Aim of the task => Spot each line in the data below containing "temperatura" and copy it.

Exercise data =>
>>

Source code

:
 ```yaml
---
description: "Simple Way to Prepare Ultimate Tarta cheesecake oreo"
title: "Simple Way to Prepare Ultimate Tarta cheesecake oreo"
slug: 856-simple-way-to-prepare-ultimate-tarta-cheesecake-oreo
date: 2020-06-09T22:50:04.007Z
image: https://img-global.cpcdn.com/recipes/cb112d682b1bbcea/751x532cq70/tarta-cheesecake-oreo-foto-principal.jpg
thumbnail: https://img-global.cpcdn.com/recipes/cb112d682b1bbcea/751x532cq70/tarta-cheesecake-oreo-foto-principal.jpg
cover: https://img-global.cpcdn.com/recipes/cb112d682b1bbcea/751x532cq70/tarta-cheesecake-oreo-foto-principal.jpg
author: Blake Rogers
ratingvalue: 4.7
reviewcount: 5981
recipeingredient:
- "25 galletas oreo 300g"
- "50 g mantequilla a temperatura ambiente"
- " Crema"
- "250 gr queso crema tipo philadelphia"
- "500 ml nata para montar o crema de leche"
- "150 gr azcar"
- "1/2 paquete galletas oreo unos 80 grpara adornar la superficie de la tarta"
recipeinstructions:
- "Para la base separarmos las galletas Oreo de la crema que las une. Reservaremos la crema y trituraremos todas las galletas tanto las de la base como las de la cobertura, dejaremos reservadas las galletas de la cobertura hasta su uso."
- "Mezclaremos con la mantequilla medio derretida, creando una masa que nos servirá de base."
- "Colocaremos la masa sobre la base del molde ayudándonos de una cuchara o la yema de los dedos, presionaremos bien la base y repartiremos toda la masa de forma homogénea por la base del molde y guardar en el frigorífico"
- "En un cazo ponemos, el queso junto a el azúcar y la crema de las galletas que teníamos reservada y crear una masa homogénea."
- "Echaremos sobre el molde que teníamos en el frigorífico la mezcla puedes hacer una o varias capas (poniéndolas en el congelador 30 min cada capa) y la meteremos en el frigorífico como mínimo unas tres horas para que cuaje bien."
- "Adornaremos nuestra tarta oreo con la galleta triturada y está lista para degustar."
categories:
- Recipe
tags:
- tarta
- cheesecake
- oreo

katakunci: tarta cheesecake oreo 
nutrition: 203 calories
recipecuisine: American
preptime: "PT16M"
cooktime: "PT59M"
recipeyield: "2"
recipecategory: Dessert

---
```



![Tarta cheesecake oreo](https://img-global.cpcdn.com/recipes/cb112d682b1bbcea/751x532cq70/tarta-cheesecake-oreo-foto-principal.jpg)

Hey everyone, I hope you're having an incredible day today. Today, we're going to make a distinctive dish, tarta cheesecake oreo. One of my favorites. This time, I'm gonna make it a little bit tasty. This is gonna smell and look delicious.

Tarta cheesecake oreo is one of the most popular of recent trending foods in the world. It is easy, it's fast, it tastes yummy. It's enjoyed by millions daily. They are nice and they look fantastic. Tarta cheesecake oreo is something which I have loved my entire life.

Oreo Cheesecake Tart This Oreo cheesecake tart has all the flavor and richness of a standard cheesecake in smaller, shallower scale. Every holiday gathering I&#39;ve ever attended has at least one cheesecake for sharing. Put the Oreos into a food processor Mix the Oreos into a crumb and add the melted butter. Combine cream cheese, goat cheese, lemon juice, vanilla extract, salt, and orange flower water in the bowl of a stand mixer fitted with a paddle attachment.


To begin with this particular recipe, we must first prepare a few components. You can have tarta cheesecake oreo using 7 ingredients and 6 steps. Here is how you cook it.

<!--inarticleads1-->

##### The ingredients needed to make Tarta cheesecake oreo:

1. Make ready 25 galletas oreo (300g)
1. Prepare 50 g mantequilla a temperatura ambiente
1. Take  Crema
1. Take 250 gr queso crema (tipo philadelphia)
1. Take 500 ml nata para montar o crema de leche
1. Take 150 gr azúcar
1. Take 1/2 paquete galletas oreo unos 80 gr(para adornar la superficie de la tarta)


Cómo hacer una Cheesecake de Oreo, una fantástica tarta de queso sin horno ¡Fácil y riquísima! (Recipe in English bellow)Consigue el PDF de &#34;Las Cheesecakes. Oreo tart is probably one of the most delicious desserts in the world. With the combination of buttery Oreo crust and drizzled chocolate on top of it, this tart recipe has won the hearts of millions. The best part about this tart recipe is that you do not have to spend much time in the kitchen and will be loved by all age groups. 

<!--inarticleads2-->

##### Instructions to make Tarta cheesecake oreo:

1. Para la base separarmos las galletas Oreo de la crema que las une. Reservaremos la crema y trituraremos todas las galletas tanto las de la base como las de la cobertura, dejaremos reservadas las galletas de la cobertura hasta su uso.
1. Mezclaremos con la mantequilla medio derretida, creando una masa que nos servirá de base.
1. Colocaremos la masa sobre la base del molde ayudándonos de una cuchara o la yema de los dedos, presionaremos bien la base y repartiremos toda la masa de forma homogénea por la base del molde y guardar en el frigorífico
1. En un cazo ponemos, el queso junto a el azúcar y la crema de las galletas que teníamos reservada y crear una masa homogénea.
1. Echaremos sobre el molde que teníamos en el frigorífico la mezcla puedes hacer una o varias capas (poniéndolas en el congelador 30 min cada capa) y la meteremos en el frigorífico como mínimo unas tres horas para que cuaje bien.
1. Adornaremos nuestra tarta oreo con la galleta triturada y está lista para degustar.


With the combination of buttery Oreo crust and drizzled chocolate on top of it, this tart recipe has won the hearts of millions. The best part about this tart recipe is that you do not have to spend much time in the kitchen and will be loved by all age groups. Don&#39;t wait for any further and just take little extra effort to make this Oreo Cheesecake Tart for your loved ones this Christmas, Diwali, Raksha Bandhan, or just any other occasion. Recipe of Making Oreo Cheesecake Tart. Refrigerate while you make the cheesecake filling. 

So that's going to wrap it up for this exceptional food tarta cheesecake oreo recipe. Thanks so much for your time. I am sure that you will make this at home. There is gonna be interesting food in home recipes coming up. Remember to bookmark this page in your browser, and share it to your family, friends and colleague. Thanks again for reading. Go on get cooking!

<<

Output for this exercise =>
- "50 g mantequilla a temperatura ambiente"
1. Prepare 50 g mantequilla a temperatura ambiente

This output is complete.